YOUR OBJECTIVE
Your task is to copy each line of the listing that contains the word "propia".

───── RECORDS PROVIDED ─────

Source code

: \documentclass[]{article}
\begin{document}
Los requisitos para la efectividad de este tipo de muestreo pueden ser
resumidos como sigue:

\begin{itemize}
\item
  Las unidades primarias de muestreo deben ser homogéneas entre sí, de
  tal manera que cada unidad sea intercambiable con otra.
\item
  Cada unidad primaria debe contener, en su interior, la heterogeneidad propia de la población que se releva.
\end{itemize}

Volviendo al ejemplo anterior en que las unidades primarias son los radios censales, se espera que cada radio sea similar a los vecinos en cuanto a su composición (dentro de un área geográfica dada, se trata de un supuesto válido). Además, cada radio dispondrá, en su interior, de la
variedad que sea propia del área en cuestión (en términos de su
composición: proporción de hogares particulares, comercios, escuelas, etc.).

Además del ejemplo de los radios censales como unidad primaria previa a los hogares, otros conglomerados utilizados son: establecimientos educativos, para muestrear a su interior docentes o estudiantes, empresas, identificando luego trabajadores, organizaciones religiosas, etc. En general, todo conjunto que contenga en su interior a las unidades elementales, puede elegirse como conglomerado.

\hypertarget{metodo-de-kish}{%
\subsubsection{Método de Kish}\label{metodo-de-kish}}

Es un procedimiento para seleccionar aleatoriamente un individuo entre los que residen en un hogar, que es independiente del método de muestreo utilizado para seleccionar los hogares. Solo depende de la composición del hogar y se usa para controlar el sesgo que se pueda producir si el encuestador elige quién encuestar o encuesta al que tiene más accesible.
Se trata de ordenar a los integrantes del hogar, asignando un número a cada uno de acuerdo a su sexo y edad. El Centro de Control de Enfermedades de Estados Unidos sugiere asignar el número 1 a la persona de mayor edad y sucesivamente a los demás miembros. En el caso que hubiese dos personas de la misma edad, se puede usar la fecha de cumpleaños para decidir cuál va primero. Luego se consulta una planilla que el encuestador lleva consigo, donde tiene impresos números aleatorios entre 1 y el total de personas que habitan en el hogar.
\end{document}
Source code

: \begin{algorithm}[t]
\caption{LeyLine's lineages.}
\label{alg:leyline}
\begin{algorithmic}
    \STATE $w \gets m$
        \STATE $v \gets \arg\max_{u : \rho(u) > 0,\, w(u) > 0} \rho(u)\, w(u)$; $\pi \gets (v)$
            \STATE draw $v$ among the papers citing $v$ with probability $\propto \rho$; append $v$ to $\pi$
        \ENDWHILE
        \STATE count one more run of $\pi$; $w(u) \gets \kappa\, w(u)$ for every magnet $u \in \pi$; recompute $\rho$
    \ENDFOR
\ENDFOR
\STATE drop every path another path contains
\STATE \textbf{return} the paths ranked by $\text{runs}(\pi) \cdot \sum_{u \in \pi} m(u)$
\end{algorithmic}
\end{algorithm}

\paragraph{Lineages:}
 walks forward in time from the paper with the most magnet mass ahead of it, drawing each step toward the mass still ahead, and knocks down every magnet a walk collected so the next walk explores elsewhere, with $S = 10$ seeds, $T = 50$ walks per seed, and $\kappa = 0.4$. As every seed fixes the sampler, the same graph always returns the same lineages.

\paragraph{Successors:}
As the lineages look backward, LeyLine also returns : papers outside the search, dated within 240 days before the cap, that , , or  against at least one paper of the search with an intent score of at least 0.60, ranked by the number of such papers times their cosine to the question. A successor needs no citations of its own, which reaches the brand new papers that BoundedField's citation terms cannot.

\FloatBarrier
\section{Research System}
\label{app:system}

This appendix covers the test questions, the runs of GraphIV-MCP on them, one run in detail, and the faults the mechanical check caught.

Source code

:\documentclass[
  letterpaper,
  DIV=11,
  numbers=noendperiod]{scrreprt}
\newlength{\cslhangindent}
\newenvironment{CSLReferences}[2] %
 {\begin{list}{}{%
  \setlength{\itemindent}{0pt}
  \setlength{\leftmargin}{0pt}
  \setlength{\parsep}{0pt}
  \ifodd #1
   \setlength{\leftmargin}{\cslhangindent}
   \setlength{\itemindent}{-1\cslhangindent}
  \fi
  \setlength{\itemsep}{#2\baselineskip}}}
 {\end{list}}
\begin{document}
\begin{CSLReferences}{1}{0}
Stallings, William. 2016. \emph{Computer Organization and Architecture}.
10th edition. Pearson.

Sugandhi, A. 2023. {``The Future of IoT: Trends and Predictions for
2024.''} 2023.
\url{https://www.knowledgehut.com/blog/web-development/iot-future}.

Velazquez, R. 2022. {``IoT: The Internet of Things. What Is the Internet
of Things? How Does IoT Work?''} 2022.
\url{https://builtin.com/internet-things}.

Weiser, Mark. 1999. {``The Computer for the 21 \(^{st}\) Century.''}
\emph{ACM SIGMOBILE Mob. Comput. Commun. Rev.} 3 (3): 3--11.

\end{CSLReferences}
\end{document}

─────

SOLUTION TO THIS EXERCISE
  Cada unidad primaria debe contener, en su interior, la heterogeneidad propia de la población que se releva.
variedad que sea propia del área en cuestión (en términos de su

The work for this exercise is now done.